◆ **Exercise directions**: Locate the line bearing "valid base64-encoded string of the CSV file content." in the material below, then reproduce it and each following line up to and including the line bearing "status with the Status API.".

◆ **Material for this exercise**:
*****

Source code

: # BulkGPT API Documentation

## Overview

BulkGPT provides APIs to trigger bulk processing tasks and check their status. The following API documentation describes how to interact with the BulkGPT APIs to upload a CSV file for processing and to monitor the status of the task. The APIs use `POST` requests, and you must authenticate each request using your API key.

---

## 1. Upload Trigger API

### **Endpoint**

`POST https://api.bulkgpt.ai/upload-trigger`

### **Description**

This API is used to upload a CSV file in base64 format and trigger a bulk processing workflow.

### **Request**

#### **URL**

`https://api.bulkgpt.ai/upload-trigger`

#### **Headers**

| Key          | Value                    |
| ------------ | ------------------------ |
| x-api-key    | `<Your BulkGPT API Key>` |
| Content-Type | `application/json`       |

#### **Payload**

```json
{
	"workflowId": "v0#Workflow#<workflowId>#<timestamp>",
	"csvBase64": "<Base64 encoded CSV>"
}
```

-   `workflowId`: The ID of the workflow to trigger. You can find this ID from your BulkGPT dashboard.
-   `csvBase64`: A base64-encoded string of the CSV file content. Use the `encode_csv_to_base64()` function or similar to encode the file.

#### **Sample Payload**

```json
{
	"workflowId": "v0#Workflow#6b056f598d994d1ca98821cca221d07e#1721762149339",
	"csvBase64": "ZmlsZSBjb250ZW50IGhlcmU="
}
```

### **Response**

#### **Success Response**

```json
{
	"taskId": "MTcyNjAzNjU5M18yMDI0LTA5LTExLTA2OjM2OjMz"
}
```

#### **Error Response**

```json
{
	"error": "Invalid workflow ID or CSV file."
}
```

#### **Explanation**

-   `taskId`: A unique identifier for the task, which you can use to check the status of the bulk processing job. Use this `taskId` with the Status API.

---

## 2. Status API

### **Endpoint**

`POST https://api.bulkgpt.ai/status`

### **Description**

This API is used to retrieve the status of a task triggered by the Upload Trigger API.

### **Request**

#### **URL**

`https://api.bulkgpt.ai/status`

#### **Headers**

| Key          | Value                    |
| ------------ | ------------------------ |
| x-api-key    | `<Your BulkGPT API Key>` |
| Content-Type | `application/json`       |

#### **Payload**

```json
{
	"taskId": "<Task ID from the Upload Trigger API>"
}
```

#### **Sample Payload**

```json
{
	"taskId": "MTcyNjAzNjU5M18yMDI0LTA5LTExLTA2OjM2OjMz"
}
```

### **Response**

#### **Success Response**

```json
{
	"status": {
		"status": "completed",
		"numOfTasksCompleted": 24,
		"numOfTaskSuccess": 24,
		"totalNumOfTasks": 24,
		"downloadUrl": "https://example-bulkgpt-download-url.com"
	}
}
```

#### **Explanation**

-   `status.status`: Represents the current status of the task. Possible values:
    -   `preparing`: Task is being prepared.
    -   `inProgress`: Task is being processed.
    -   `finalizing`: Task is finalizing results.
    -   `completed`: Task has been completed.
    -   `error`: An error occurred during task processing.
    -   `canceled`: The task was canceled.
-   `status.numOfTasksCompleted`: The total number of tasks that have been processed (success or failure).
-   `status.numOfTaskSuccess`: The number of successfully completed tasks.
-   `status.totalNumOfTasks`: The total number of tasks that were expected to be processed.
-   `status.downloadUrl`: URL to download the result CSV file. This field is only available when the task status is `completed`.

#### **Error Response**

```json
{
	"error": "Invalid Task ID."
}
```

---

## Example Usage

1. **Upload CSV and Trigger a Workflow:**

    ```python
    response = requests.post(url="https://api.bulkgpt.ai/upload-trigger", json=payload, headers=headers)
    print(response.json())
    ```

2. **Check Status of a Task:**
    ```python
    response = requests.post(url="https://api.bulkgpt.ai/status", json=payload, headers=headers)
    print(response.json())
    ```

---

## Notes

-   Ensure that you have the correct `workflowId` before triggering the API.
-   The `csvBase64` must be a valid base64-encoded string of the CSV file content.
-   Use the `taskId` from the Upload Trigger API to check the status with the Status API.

*****

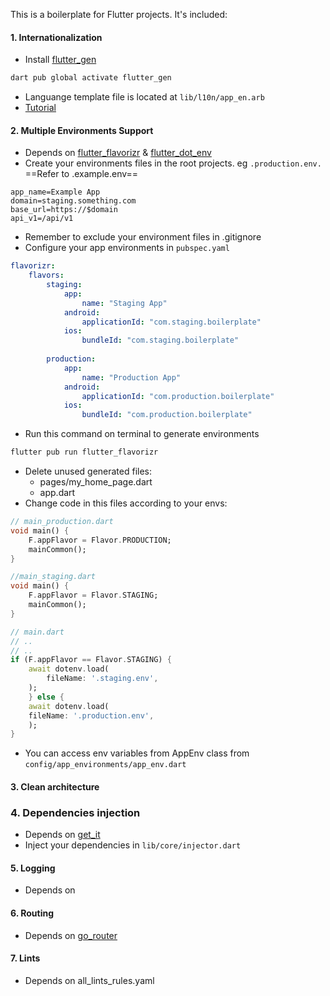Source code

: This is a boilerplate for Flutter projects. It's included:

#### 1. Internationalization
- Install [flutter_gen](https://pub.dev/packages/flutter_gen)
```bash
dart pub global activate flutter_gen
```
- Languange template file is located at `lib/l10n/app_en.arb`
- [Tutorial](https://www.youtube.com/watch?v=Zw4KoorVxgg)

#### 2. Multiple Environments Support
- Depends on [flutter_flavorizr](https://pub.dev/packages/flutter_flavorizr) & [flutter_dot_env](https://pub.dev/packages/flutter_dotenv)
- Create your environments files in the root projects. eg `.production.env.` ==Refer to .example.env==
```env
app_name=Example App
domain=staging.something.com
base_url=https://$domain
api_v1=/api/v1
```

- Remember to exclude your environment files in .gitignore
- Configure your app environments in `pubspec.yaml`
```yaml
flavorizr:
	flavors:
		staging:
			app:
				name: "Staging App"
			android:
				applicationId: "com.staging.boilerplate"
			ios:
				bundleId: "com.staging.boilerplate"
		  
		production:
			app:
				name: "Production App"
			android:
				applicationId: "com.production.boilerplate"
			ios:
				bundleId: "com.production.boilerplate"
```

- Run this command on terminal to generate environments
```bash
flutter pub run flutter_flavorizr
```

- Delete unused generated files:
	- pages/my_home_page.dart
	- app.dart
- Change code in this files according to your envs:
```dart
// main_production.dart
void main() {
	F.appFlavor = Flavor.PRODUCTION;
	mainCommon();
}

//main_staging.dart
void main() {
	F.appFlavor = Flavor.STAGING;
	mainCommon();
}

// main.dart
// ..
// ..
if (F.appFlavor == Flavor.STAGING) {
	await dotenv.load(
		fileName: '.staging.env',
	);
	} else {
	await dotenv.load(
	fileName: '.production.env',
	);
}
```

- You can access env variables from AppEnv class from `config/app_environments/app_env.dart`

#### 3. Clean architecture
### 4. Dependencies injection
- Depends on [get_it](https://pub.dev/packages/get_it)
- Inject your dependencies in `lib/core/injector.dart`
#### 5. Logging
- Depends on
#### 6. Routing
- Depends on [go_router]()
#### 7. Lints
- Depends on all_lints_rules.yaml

*****

◆ **Worked solution**:
-   The `csvBase64` must be a valid base64-encoded string of the CSV file content.
-   Use the `taskId` from the Upload Trigger API to check the status with the Status API.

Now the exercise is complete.